By Afolabi Sotunde and Ismail Abba
KATSINA, Nigeria (Reuters) – Protesters marched in northwestern Nigeria on Thursday under a banner reading #BringBackOurBoys as pressure mounted on the government to improve security in the region and secure the release of more than 300 kidnapped boys.
Parents fear time is running out to bring the boys home. The Islamist group Boko Haram, which said in an unverified audio message that it was behind their abduction from a school on Dec. 11, has a history of turning captives into jihadist fighters.
Dozens of people attended a march through the city of Katsina in response to The Coalition of Northern Groups (CNG), a civil society body that focuses on the welfare of northern Nigerians. Some chanted “Save northern Nigeria”.
The hashtag #BringBackOurBoys has been trending on Twitter in recent days and echoes a campaign that was launched to bring home more than 200 girls abducted by Boko Haram in 2014.
“Northern Nigeria has been abandoned at the mercy of vicious insurgents, bandits, kidnappers, armed robbers, rapists and an assortment of hardened criminals,” said Balarabe Ruffin, CNG’s national coordinator.
He said there was a “huge vacuum in the political will and capacity of government to challenge” the kidnappers, who abducted the boys from the all-boys Government Science secondary school in the town of Kankara in Katsina state.
Around 320 boys are still missing, the Katsina state government has said.
If Boko Haram’s claim of responsibility is confirmed, it would mark an expansion beyond its northeastern base.
Late on Wednesday, Katsina state Governor Aminu Bello Masari told the BBC Hausa service the missing boys were in the forests of neighbouring Zamfara state.
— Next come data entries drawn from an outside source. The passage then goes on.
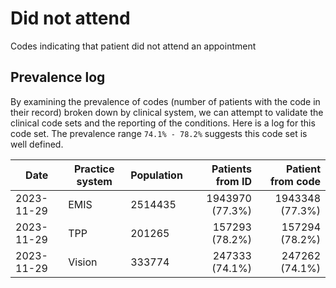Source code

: # Did not attend

Codes indicating that patient did not attend an appointment

## Prevalence log

By examining the prevalence of codes (number of patients with the code in their record) broken down by clinical system, we can attempt to validate the clinical code sets and the reporting of the conditions. Here is a log for this code set. The prevalence range `74.1% - 78.2%` suggests this code set is well defined.

| Date       | Practice system | Population | Patients from ID | Patient from code |
| ---------- | --------------- | ---------- | ---------------: | ----------------: |
| 2023-11-29 | EMIS | 2514435 | 1943970 (77.3%) | 1943348 (77.3%) | 
| 2023-11-29 | TPP | 201265 | 157293 (78.2%) | 157294 (78.2%) | 
| 2023-11-29 | Vision | 333774 | 247333 (74.1%) | 247262 (74.1%) | 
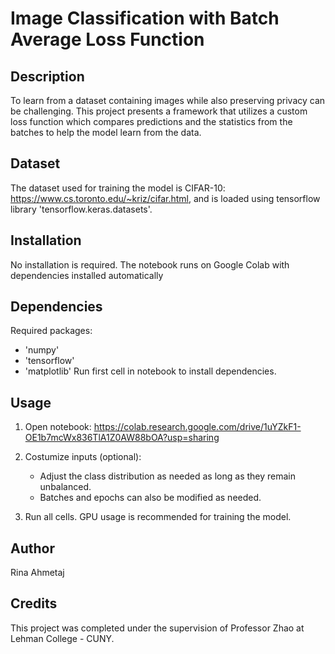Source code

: 
# Image Classification with Batch Average Loss Function


## Description
To learn from a dataset containing images while also preserving privacy can be challenging. This
project presents a framework that utilizes a custom loss function which compares predictions and the
statistics from the batches to help the model learn from the data.

## Dataset
The dataset used for training the model is CIFAR-10: https://www.cs.toronto.edu/~kriz/cifar.html, and is loaded using tensorflow library 'tensorflow.keras.datasets'.
## Installation
No installation is required. The notebook runs on Google Colab with dependencies installed automatically

## Dependencies
Required packages:
 - 'numpy'
 - 'tensorflow'
 - 'matplotlib'
 Run first cell in notebook to install dependencies.

## Usage
1. Open notebook: https://colab.research.google.com/drive/1uYZkF1-OE1b7mcWx836TlA1Z0AW88bOA?usp=sharing

2. Costumize inputs (optional):
   - Adjust the class distribution as needed as long as they remain unbalanced.
   - Batches and epochs can also be modified as needed.

3. Run all cells. GPU usage is recommended for training the model.

## Author

Rina Ahmetaj

## Credits

This project was completed under the supervision of Professor Zhao at Lehman College - CUNY.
An aide to Masari said soldiers and intelligence officers had been combing the Rugu forest, which stretches across Katsina, Zamfara, Kaduna and Niger states, in search of the boys.
Regional security experts say the boys could be taken over the nearby border into Niger, which would make finding them harder.
Armed gangs that rob and kidnap for ransom, widely referred to as “bandits”, carry out attacks on communities across the northwest, making it hard for locals to farm, travel or tap rich mineral assets in some states such as gold.
Criminal gangs operating in the northwest have killed more than 1,100 people in the first half of 2020 alone, according to rights group Amnesty International.
In the northeast, Boko Haram and its offshoot, Islamic State West Africa Province, have waged a decade-long insurgency estimated to have displaced about 2 million people and killed more than 30,000. They want to create states based on their extreme interpretation of sharia law.